Neel scratched his head. “Uh, Sadie, maybe you better not put that bit into Romany.”

Sadie looked at Petra, who said, “Tell her.” Sadie shrugged and did.

Damara’s black eyes snapped and she spoke fiercely, glaring at Neel.

“She says that a green fairy must have sucked Neel’s brains out of his ear when he was a baby, because she certainly didn’t raise him to be so stupid.” Neel rolled his eyes. “Come on, Neel. She’s right. You may think stealing is a game, but—”

“I don’t! We need the money! Don’t tell me we don’t need the money!”

Sadie started to say something but Damara cut into the conversation, this time in a gentler voice. Her children fell silent. Sadie translated, “Ma says that she knows Neel is trying to help. And there’s nothing she can do to stop him.”

“Darn right,” he muttered.

“She has always had confidence that he wouldn’t be caught. His ghost fingers make that impossible. Or, at least, we thought it was impossible. But she points out that you, Petra, don’t have the Gift of Danior’s Fingers. How can you hope to succeed?”
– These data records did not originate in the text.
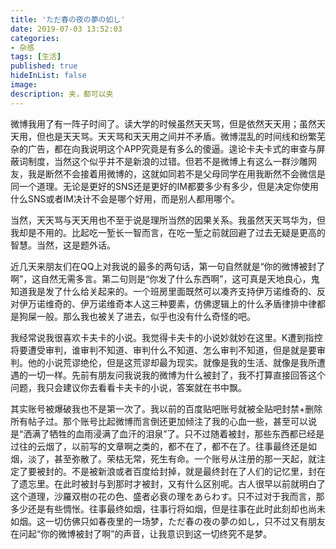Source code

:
 ```yaml
---
title: 'ただ春の夜の夢の如し'
date: 2019-07-03 13:52:03
categories:
- 杂感
tags: [生活]
published: true
hideInList: false
image: 
description: 夹，都可以夹
---
```

微博我用了有一阵子时间了。读大学的时候虽然天天骂，但是依然天天用；虽然天天用，但也是天天骂。天天骂和天天用之间并不矛盾。微博混乱的时间线和纷繁芜杂的广告，都在向我说明这个APP究竟是有多么的傻逼。遑论卡夫卡式的审查与屏蔽词制度，当然这个似乎并不是新浪的过错。但若不是微博上有这么一群沙雕网友，我是断然不会接着用微博的，这就如同若不是父母同学在用我断然不会微信是同一个道理。无论是更好的SNS还是更好的IM都要多少有多少，但是决定你使用什么SNS或者IM决计不会是哪个好用，而是别人都用哪个。

当然，天天骂与天天用也不至于说是理所当然的因果关系。我虽然天天骂华为，但我却是不用的。比起吃一堑长一智而言，在吃一堑之前就回避了过去无疑是更高的智慧。当然，这是题外话。

近几天来朋友们在QQ上对我说的最多的两句话，第一句自然就是“你的微博被封了啊”，这自然无需多言。第二句则是“你发了什么东西啊”，这可真是天地良心，鬼知道我是发了什么给关起来的。一个班房里面既然可以凑齐支持伊万诺维奇的、反对伊万诺维奇的、伊万诺维奇本人这三种要素，仿佛逻辑上的什么矛盾律排中律都是狗屎一般。那么我也被关了进去，似乎也没有什么奇怪的吧。

我经常说我很喜欢卡夫卡的小说。我觉得卡夫卡的小说妙就妙在这里。K遭到指控将要遭受审判，谁审判不知道、审判什么不知道、怎么审判不知道，但是就是要审判。他的小说荒谬绝伦，但是这荒谬却最为现实。就像是我的生活、就像是我所遭遇的一切一样。先前有朋友问我说我的微博为什么被封了，我不打算直接回答这个问题，我只会建议你去看看卡夫卡的小说，答案就在书中飘。

其实账号被爆破我也不是第一次了。我以前的百度贴吧账号就被全贴吧封禁+删除所有帖子过。那个账号比起微博而言倒还更加倾注了我的心血一些，甚至可以说是“洒满了牺牲的血雨浸满了血汗的泪泉”了。只不过随着被封，那些东西都已经是过往的云烟了，以前写的文章啊之类的，都不在了，都不在了。往事最终还是如烟，淡了，甚至弥散了。荣枯无常，死生有命。一个账号从注册的那一天起，就注定了要被封的。不是被新浪或者百度给封掉，就是最终封在了人们的记忆里，封在了遗忘里。在此时被封与到那时才被封，又有什么区别呢。古人很早以前就明白了这个道理，沙羅双樹の花の色、盛者必衰の理をあらわす。只不过对于我而言，那多少还是有些惆怅。往事最终如烟，往事行将如烟，但是往事在此时此刻却也尚未如烟。这一切仿佛只如春夜里的一场梦，ただ春の夜の夢の如し，只不过又有朋友在问起“你的微博被封了啊”的声音，让我意识到这一切终究不是梦。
Petra felt the glow of a sudden idea. “What if Neel were to help me? If the prince doesn’t value my father’s eyes, he’ll keep them someplace where they’d be easy to steal, and I could do that on my own. But he wouldn’t have gone through the trouble of taking them if he didn’t think they were special, so he probably keeps them someplace hard to break into. If that’s the case, then I’m sure he locks them up with other valuable things. If Neel helped me, he could take some of those things and sell them. Then you would have enough money to buy your horses.”

Her proposal was met with silence. Astrophil stared with incredulous green eyes. Sadie crossed her arms. “I’m not translating that.”
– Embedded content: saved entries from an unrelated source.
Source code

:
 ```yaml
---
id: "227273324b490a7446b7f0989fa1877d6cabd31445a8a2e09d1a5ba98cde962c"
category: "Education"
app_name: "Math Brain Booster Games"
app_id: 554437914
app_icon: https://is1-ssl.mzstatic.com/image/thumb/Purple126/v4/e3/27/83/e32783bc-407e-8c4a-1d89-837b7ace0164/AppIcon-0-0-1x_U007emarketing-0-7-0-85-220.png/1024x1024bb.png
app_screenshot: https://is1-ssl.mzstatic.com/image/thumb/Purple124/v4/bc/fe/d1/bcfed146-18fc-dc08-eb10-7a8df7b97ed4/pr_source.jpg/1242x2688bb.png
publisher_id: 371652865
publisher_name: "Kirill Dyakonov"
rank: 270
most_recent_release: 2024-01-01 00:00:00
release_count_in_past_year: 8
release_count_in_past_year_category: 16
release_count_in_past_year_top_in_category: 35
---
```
“If you won’t, I will!” Neel began to speak excitedly to his mother in Romany. She raised her eyes to the ceiling as if asking it for help. She shouted something that Petra was willing to bet anything meant “Even if I was in my grave I’d rise out of it to tell you no, never, not in a million years!” Or something to that effect. Damara pounded her first against the cloth-covered floor. Their voices grew louder and louder. Finally Sadie shouted, “Dosta!”
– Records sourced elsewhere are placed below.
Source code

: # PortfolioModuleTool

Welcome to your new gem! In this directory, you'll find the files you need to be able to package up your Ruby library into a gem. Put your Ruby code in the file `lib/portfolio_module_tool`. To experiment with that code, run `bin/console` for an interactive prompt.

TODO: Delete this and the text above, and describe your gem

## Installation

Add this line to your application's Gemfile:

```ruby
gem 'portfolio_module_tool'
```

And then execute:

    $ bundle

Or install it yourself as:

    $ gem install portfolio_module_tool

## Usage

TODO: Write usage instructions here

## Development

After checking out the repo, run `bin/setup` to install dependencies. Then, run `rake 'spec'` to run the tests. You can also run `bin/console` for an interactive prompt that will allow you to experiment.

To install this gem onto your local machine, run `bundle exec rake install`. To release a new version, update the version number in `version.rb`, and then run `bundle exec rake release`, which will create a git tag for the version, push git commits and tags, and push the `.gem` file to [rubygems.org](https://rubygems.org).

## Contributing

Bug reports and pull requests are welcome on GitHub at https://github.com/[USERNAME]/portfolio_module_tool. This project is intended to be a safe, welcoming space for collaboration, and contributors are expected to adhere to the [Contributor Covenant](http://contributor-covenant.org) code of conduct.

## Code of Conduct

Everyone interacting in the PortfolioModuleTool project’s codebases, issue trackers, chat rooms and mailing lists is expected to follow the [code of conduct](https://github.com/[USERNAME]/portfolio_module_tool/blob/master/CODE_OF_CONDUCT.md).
Damara exhaled one long breath. When she spoke, her voice was calmer but strong.

Sadie said, “My mother says that if you want to risk your neck, Petra, that’s your business. She respects your decision if not your sense of self-preservation. But her son will not take part in your plan. She says you’re welcome to stay here for the midday meal, and to return anytime you wish. But you will no longer be welcome if you try to drag Neel into your plan.” She glared at her brother. “And I, for one, agree.”

“And I, for one—” Neel stopped. He shrugged. “Well, I can’t argue against the both of you, can I?”

Sadie looked relieved but a little suspicious. “All right, then. Let’s eat.”

• • •


AT LUNCH, Petra found herself the center of attention. Emil and a few others gave her disgusted looks, but most of the Lovari were kindly curious. Ethelenda, the woman who had been roasting the meat when they arrived, gave Petra a thick slice.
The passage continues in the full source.